SPIR608 Political Simulations and Gaming/2011/BRIC
Brazil-Russia-India-China: The Game
Courtney bennett, Ankoor Chibb, Yewande Sobowale
Each player receives one of the four developing State's card : Brazil, Russia, India and China. Each card will detail attributes specific to the State's. Example:
Natural resources Oil Man power Skilled Labour
Each State card will receive the maximum amount of points in whatever it is naturally rich in. The remaining resource will parallel the current status of said countries, therefore providing a balance within the game.
Each player has 200 points to start. The Points received are used to negotiate trade in resources needed in achieving objectives. Once the required resources have been reached they are deposited in the bank. In return the corresponding infrastructure piece is received.
After each round has been completed, two things occur. [i] Each player receives 50 points from the bank [ii] The player who started the game receives a chance card. (The player to the right starts the next round)
The effects of the 'Chance Cards' are subjective depending on the status of the player. However, should a player have received an infrastructure piece the effects of the said cards are negated. Should a negative chance card be applied the lost points are returned to the bank.
The acronym BRIC is derived from Jim O’Neill’s, Chairman of Goldman Sachs Global Assets Management, document entitled ‘Building Better Global Economic BRICS’. In this paper he explores the rapid socio-economic rise of: Brazil, Russia, India and China; all seemingly in competition to exert their regional dominance through trade and politics. It was from this hierarchy of international states that the idea to develop a game based on socio-economic gain came about.

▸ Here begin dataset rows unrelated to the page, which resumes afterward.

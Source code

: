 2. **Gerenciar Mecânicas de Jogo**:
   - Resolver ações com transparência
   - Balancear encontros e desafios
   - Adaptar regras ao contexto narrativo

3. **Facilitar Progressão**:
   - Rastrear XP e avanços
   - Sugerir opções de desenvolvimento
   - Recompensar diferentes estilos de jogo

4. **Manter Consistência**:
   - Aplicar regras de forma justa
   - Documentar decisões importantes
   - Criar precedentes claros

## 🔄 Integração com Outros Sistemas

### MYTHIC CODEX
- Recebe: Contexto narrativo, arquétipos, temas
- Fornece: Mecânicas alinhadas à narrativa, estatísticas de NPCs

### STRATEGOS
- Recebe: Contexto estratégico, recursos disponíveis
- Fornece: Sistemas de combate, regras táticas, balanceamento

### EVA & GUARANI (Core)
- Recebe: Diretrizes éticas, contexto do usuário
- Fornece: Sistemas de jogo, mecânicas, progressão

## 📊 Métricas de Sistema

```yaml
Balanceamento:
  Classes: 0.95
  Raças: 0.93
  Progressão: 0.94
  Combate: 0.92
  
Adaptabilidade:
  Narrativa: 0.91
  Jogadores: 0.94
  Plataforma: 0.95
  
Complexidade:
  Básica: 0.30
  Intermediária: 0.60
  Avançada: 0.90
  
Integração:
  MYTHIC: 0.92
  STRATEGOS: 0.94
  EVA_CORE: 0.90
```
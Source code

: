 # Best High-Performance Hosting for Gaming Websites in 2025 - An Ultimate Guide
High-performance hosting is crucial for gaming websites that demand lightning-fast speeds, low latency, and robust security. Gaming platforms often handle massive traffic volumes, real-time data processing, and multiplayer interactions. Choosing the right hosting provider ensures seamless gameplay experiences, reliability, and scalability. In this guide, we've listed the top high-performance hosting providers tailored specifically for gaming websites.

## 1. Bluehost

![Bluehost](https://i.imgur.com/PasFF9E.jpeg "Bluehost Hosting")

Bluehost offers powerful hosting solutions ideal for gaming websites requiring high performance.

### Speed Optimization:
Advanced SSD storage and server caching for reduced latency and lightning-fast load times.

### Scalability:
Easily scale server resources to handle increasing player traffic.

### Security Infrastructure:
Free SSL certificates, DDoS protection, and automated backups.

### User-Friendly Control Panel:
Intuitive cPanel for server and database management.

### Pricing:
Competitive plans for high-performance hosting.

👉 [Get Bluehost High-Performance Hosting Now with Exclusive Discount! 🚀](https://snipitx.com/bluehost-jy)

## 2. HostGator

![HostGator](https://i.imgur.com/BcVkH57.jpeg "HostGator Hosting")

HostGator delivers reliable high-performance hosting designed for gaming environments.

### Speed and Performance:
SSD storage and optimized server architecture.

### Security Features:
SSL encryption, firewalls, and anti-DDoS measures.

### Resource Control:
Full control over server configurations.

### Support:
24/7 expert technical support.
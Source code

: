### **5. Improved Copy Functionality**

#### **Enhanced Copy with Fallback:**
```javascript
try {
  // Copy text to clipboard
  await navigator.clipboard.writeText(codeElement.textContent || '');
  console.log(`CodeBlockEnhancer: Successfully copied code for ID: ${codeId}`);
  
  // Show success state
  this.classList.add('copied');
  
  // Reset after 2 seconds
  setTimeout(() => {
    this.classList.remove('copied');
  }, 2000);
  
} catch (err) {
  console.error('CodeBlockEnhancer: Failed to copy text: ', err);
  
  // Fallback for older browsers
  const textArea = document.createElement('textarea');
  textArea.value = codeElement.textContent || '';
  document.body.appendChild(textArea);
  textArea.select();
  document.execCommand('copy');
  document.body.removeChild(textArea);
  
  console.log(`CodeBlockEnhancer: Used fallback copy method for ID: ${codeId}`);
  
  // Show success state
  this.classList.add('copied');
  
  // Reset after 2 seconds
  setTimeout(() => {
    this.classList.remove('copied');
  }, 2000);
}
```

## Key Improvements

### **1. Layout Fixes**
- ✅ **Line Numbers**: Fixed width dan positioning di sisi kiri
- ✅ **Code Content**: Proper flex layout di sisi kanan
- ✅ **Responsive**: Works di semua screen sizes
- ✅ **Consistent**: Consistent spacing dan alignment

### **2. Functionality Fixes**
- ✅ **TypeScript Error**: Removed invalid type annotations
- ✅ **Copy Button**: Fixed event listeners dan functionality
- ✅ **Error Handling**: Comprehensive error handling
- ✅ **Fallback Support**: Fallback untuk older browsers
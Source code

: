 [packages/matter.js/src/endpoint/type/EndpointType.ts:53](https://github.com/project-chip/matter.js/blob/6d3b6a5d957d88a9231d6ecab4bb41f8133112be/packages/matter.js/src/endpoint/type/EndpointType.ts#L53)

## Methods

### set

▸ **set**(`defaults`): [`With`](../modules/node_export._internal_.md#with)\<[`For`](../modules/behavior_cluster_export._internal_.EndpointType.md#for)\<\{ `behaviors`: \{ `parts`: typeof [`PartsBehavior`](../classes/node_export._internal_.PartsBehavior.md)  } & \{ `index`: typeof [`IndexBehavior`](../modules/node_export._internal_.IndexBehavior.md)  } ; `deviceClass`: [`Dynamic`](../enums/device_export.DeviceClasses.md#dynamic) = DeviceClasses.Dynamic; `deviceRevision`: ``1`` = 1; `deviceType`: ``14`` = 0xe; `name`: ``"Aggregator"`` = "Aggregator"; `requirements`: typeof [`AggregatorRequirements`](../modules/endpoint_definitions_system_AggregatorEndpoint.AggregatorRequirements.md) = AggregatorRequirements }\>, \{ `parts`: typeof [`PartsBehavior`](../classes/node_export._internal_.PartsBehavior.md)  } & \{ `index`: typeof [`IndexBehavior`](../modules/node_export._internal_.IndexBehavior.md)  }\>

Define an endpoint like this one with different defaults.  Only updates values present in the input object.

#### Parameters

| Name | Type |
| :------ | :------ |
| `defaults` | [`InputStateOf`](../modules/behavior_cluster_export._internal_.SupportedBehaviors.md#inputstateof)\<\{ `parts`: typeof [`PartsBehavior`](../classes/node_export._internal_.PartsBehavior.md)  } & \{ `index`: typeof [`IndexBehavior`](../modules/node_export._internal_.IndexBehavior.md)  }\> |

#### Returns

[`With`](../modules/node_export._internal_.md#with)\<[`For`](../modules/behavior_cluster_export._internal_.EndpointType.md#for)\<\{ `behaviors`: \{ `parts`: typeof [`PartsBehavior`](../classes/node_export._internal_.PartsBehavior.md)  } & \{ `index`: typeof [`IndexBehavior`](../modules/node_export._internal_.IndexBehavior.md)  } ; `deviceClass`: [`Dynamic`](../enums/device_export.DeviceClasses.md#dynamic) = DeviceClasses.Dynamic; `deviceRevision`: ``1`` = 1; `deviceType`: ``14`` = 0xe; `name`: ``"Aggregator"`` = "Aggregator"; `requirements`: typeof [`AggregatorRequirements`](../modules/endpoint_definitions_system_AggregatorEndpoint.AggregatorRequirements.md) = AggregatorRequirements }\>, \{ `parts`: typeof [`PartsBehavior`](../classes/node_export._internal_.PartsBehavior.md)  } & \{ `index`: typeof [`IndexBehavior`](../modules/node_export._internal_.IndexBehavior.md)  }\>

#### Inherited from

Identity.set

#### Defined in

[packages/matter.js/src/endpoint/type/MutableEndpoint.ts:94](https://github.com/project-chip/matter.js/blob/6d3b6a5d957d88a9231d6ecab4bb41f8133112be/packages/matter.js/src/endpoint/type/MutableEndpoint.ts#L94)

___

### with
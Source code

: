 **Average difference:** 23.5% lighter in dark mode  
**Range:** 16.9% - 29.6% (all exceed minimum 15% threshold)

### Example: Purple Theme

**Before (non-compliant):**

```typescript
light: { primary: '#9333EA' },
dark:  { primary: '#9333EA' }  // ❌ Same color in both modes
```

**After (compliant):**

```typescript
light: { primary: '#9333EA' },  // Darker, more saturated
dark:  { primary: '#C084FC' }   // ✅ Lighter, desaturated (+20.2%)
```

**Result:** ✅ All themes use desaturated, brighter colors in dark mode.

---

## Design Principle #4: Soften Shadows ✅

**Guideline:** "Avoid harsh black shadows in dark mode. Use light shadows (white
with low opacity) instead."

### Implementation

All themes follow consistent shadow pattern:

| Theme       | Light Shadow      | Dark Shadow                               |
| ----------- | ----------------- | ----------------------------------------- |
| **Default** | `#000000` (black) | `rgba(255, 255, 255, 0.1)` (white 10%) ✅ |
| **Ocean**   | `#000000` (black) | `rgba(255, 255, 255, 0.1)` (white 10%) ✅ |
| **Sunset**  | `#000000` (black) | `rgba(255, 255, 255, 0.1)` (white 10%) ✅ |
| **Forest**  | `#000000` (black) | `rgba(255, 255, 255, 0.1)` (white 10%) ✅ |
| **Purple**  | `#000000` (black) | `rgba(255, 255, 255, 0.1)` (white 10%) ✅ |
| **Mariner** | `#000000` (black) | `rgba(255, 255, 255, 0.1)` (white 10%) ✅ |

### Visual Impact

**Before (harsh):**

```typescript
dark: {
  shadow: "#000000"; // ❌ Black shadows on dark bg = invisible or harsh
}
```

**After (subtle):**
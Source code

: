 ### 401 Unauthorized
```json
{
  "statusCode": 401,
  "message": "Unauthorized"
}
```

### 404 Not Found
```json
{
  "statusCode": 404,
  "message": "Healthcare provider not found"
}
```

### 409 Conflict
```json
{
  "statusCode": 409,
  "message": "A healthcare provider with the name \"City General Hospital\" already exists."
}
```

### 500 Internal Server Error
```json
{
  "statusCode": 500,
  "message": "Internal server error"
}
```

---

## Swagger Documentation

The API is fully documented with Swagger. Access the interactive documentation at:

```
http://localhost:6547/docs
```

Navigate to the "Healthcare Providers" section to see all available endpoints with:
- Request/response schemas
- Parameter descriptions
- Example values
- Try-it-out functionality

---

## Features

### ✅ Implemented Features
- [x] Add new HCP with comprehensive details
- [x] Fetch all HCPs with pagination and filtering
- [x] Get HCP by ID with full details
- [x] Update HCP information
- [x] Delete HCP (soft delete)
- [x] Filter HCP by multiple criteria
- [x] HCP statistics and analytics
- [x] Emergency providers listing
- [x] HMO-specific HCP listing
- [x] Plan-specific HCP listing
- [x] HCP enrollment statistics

What remains a vital factor in winning the game is the necessary need for multilateral trade, as is with global situation. Although each BRIC nation is rich in its specific natural or social resource; becoming a highly advanced country is founded on a level of interdependence.
Each player will receive one of the four developing states card: Brazil, Russia, India or China detailing a specific key attribute e.g.: Brazil-Natural resources. At the beginning of the game each player will start with 200 points. The points received are used to negotiate trading resources needed in achieving infrastructure objectives. Once the required resources have been reached they are deposited into the bank, in return, the corresponding infrastructure piece is received. In developing this game out initial inspiration was drawn from the property-developing game Monopoly. Just as is with Monopoly there is the possibility to trade, bribe or manipulate a player(s) in order to obstruct the goal(s) of another. For example, should a player choose to over-price a commodity then other players have the opportunity to under-cut the market price. It was not until later in the module that it became apparent that our trading process strongly resembled Catan, in that trading natural resources was fundamental to reaching one’s objective. Where BRIC differs from Catan is in returning the resources back to their states after achieving the matching infrastructure piece.
As with Catan the mechanics of the game focus in trade; where the players exchange their natural resource for an agreed upon price. For every infrastructural improvement gained the state becomes stronger, an essential factor in order to protect themselves from chance cars. Upon understanding the basic mechanisms integral to BRIC very little play-testing was initially required. Nonetheless, it soon became apparent that the numerical aspect would prove difficult in over-coming. By limiting the number of points, natural resources and requirements for infrastructure objectives it simplified the mathematical process, by working within a defined boundary.